The second point around trust, at first glance, seems odd. Of course we trust Bioconductor, we are using their software after all. However, this assumes you actually install the software from Bioconductor! A few months ago, I made thirteen domain purchases. All misspellings of the name “bioconductor” for cost of around £100. For example, I had:
I then monitored the web-logs to see if anyone tried to download an R script from my domain. On average, I had fifteen unique IP addresses per day, which included:
- hits from all major pharmaceutical companies;
- hits from all top ten world Universities;
- hits from major government departments.
Remember, whenever anyone runs my script, this is equivalent to opening their laptop and giving an attacker full access. Depending on how an attacker was feeling, they could delete everyone on the laptop, or perhaps more nefariously, change a couple of values in an Excel spreadsheet, potentially causing millions of pounds worth of damage.
Where does the fault lie for the potential security breach? I would argue that it’s not just the users’ fault, as mistakes happen.
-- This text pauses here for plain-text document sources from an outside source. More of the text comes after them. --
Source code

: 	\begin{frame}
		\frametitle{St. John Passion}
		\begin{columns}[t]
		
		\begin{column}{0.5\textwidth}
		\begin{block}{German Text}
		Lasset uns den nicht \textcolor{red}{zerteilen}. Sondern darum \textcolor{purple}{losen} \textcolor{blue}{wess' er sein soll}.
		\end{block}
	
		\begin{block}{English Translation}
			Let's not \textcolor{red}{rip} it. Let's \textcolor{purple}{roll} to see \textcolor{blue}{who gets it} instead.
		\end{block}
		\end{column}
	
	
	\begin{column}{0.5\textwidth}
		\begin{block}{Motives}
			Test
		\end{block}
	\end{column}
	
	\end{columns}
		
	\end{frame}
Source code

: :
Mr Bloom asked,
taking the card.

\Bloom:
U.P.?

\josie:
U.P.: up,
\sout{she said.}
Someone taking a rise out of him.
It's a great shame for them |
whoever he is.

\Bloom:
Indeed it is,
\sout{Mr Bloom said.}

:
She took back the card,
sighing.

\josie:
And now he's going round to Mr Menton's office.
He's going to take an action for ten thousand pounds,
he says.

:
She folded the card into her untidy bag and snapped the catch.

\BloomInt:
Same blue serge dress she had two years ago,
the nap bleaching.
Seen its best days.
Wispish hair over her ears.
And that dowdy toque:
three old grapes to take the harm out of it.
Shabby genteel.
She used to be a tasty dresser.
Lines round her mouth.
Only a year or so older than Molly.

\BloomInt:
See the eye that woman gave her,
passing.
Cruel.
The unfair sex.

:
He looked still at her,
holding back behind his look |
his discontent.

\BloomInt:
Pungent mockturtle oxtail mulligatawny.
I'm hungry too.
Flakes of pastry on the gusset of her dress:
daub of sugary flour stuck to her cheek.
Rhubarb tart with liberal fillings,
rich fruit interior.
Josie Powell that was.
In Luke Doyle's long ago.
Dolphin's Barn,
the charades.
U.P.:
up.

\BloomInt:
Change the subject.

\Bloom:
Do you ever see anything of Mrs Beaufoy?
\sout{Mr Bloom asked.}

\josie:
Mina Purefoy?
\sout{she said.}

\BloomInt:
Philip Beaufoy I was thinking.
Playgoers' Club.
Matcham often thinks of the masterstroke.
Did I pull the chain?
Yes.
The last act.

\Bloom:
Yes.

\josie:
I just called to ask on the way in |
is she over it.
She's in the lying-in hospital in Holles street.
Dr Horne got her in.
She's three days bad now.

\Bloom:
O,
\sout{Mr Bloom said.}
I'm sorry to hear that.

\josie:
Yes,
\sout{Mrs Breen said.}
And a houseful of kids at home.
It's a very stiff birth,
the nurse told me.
Instead, fault lies partly with Bioconductor for encouraging this installation method (this has now been changed). Also, the fault lies with organisations who use Bioconductor. Why was this not installed securely site-wide, which would remove the need for anyone to install the software.
Getting the Basics Right
As organisations become more data driven, this in turn leads to a proliferation of different technologies, such as, Shiny dashboards, API ends, and Flask apps. This is normal, and by itself not an issue. However, it is all to easy to let weak security practices creep in. For example, whenever we at Jumping Rivers engage with a company, we have a standard check list of gotcha’s (and also solutions)
- Who is in charge of updating packages, e.g. R or Python
- How do you monitor old dashboards for potential security vulnerabilities
- How are your API keys generated, stored and shared?
- Do you use and enforce two factor authentication?
- How do you monitor your cloud computing resources?
Digital security around data science seems to be in its infancy. However, with a little thought, it is possible to use standard security practices in other areas to tighten up the process.
Notes on the Bioconductor Study
- The Bioconductor installation process was changed around 18 months ago. When you discover a vulnerability it’s good practice to give the organisation reasonable time to fix it.
- On my fake bioconductor domains, I never returned an R script. I simply give a 404 (page not found) error message. This allowed me to demonstrate the potential for a security vulnerability, without actually compromising organisations. The latter would cross that line to being illegal.